● EXERCISE: Copy every record exactly as it stands. Leave the pictures out.

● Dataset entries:

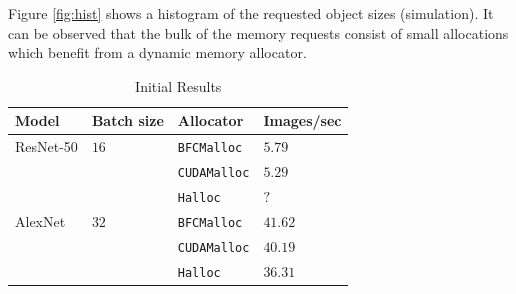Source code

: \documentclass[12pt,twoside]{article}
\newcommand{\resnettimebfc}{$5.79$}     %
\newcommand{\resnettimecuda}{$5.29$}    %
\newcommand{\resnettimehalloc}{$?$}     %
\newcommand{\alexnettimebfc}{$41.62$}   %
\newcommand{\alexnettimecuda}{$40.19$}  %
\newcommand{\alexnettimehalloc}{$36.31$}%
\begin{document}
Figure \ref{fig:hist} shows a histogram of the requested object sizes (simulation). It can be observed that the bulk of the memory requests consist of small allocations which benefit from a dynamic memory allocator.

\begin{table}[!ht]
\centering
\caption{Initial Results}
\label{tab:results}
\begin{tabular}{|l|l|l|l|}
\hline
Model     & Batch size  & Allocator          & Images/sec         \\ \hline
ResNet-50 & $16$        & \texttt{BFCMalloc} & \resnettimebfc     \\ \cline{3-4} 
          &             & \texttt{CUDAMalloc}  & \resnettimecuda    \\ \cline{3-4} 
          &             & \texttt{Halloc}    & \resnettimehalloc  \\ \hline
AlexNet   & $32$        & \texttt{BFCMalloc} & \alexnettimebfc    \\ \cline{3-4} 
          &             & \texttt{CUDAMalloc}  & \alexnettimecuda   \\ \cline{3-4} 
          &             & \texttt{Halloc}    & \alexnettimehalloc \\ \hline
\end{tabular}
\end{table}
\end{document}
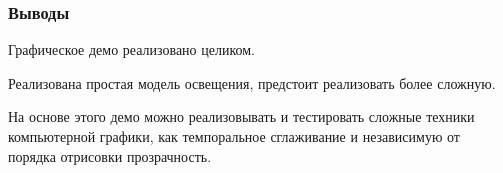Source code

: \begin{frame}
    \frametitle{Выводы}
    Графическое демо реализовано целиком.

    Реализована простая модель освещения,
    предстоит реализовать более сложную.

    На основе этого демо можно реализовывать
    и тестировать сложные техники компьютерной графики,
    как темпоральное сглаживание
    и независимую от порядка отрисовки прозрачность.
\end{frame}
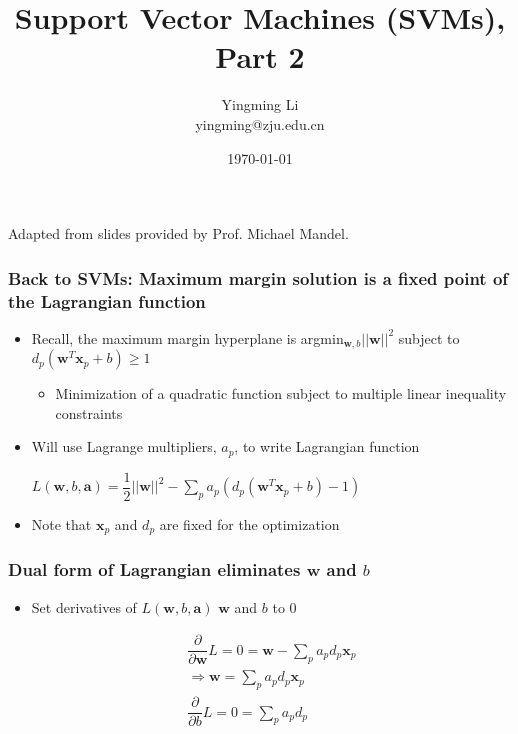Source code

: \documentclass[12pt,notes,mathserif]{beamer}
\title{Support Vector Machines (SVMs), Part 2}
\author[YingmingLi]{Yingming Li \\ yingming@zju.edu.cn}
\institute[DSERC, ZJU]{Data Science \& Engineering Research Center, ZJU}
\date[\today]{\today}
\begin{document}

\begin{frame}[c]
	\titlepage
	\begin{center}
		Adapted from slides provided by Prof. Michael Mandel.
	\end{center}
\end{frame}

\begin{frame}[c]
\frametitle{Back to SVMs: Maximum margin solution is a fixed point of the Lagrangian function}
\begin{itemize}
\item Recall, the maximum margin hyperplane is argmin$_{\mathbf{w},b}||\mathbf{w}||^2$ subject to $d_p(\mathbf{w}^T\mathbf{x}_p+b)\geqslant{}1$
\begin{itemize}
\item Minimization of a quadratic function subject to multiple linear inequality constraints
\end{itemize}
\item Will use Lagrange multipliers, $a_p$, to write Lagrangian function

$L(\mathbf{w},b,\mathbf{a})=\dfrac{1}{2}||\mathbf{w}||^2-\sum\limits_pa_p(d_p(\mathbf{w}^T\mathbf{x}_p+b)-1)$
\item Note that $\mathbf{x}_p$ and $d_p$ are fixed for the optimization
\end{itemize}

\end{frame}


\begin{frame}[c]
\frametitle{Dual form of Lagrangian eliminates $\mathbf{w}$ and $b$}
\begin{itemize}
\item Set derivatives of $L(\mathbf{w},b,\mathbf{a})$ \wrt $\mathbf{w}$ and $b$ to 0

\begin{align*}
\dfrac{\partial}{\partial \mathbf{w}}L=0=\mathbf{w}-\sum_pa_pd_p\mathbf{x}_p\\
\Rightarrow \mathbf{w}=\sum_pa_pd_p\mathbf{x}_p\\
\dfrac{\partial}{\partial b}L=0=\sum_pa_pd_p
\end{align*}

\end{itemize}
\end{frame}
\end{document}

● TASK RESULT:
Source code

: \documentclass[12pt,twoside]{article}
\newcommand{\resnettimebfc}{$5.79$}     %
\newcommand{\resnettimecuda}{$5.29$}    %
\newcommand{\resnettimehalloc}{$?$}     %
\newcommand{\alexnettimebfc}{$41.62$}   %
\newcommand{\alexnettimecuda}{$40.19$}  %
\newcommand{\alexnettimehalloc}{$36.31$}%
\begin{document}
Figure \ref{fig:hist} shows a histogram of the requested object sizes (simulation). It can be observed that the bulk of the memory requests consist of small allocations which benefit from a dynamic memory allocator.

\begin{table}[!ht]
\centering
\caption{Initial Results}
\label{tab:results}
\begin{tabular}{|l|l|l|l|}
\hline
Model     & Batch size  & Allocator          & Images/sec         \\ \hline
ResNet-50 & $16$        & \texttt{BFCMalloc} & \resnettimebfc     \\ \cline{3-4} 
          &             & \texttt{CUDAMalloc}  & \resnettimecuda    \\ \cline{3-4} 
          &             & \texttt{Halloc}    & \resnettimehalloc  \\ \hline
AlexNet   & $32$        & \texttt{BFCMalloc} & \alexnettimebfc    \\ \cline{3-4} 
          &             & \texttt{CUDAMalloc}  & \alexnettimecuda   \\ \cline{3-4} 
          &             & \texttt{Halloc}    & \alexnettimehalloc \\ \hline
\end{tabular}
\end{table}
\end{document}
Source code

: \begin{frame}
    \frametitle{Выводы}
    Графическое демо реализовано целиком.

    Реализована простая модель освещения,
    предстоит реализовать более сложную.

    На основе этого демо можно реализовывать
    и тестировать сложные техники компьютерной графики,
    как темпоральное сглаживание
    и независимую от порядка отрисовки прозрачность.
\end{frame}
Source code

: \documentclass[12pt,notes,mathserif]{beamer}
\title{Support Vector Machines (SVMs), Part 2}
\author[YingmingLi]{Yingming Li \\ yingming@zju.edu.cn}
\institute[DSERC, ZJU]{Data Science \& Engineering Research Center, ZJU}
\date[\today]{\today}
\begin{document}

\begin{frame}[c]
	\titlepage
	\begin{center}
		Adapted from slides provided by Prof. Michael Mandel.
	\end{center}
\end{frame}

\begin{frame}[c]
\frametitle{Back to SVMs: Maximum margin solution is a fixed point of the Lagrangian function}
\begin{itemize}
\item Recall, the maximum margin hyperplane is argmin$_{\mathbf{w},b}||\mathbf{w}||^2$ subject to $d_p(\mathbf{w}^T\mathbf{x}_p+b)\geqslant{}1$
\begin{itemize}
\item Minimization of a quadratic function subject to multiple linear inequality constraints
\end{itemize}
\item Will use Lagrange multipliers, $a_p$, to write Lagrangian function

$L(\mathbf{w},b,\mathbf{a})=\dfrac{1}{2}||\mathbf{w}||^2-\sum\limits_pa_p(d_p(\mathbf{w}^T\mathbf{x}_p+b)-1)$
\item Note that $\mathbf{x}_p$ and $d_p$ are fixed for the optimization
\end{itemize}

\end{frame}


\begin{frame}[c]
\frametitle{Dual form of Lagrangian eliminates $\mathbf{w}$ and $b$}
\begin{itemize}
\item Set derivatives of $L(\mathbf{w},b,\mathbf{a})$ \wrt $\mathbf{w}$ and $b$ to 0

\begin{align*}
\dfrac{\partial}{\partial \mathbf{w}}L=0=\mathbf{w}-\sum_pa_pd_p\mathbf{x}_p\\
\Rightarrow \mathbf{w}=\sum_pa_pd_p\mathbf{x}_p\\
\dfrac{\partial}{\partial b}L=0=\sum_pa_pd_p
\end{align*}

\end{itemize}
\end{frame}
\end{document}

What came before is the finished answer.